* _Problem to work on_:
Retype the whole listing exactly.

+++ Material to process +++

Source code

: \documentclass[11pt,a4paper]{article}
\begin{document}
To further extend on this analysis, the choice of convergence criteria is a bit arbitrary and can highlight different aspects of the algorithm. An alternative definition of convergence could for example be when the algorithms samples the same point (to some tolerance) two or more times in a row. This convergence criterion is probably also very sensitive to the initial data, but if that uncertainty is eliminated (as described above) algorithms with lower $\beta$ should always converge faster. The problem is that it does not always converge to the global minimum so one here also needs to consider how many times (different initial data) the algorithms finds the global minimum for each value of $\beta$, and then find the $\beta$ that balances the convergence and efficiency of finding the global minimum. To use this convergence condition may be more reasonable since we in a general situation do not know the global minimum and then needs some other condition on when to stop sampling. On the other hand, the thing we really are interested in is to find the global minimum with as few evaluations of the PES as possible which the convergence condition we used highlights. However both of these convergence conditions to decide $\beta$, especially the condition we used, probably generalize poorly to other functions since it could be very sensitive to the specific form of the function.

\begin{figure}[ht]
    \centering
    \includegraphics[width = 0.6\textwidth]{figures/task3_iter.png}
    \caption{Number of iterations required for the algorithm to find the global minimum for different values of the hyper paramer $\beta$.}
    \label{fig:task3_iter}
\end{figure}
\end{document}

+++

* _Reply to the exercise_:
Source code

: \documentclass[11pt,a4paper]{article}
\begin{document}
To further extend on this analysis, the choice of convergence criteria is a bit arbitrary and can highlight different aspects of the algorithm. An alternative definition of convergence could for example be when the algorithms samples the same point (to some tolerance) two or more times in a row. This convergence criterion is probably also very sensitive to the initial data, but if that uncertainty is eliminated (as described above) algorithms with lower $\beta$ should always converge faster. The problem is that it does not always converge to the global minimum so one here also needs to consider how many times (different initial data) the algorithms finds the global minimum for each value of $\beta$, and then find the $\beta$ that balances the convergence and efficiency of finding the global minimum. To use this convergence condition may be more reasonable since we in a general situation do not know the global minimum and then needs some other condition on when to stop sampling. On the other hand, the thing we really are interested in is to find the global minimum with as few evaluations of the PES as possible which the convergence condition we used highlights. However both of these convergence conditions to decide $\beta$, especially the condition we used, probably generalize poorly to other functions since it could be very sensitive to the specific form of the function.

\begin{figure}[ht]
    \centering
    \includegraphics[width = 0.6\textwidth]{figures/task3_iter.png}
    \caption{Number of iterations required for the algorithm to find the global minimum for different values of the hyper paramer $\beta$.}
    \label{fig:task3_iter}
\end{figure}
\end{document}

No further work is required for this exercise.